Work request
The word "between" may appear in lines of the data below. Say how many lines hold it, giving only the number.
[[ Supplied records, beginning ]]
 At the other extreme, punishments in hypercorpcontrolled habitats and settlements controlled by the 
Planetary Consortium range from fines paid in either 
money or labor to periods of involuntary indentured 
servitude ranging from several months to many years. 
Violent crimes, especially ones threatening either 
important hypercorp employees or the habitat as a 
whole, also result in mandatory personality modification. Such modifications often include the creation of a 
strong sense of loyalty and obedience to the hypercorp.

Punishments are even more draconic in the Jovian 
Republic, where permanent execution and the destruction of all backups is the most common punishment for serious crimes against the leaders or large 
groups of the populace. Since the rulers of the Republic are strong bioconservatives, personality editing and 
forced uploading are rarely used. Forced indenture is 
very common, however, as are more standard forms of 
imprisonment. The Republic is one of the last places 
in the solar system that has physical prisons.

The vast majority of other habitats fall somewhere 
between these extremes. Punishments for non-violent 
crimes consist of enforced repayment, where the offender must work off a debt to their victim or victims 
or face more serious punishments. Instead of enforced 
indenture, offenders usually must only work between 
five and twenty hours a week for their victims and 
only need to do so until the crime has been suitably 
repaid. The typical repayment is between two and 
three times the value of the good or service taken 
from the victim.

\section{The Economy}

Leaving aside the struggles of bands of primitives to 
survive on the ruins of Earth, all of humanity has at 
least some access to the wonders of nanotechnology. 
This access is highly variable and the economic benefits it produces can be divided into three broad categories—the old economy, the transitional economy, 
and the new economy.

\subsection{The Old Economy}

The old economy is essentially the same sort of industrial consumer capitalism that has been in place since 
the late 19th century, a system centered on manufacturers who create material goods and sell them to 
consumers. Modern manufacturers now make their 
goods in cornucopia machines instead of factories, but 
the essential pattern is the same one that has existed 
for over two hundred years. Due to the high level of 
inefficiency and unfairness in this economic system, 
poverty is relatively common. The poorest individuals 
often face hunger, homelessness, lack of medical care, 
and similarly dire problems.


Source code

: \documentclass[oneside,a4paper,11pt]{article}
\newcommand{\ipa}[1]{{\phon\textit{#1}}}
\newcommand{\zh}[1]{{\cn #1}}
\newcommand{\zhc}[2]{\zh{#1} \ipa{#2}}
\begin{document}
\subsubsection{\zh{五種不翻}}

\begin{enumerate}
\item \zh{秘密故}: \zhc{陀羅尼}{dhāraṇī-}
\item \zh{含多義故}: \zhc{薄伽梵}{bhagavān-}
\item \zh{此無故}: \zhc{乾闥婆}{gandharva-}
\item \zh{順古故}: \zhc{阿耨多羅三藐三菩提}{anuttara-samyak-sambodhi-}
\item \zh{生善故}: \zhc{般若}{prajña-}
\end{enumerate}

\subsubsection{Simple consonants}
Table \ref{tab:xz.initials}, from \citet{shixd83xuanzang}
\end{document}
[[ Supplied records, end ]]
Response
3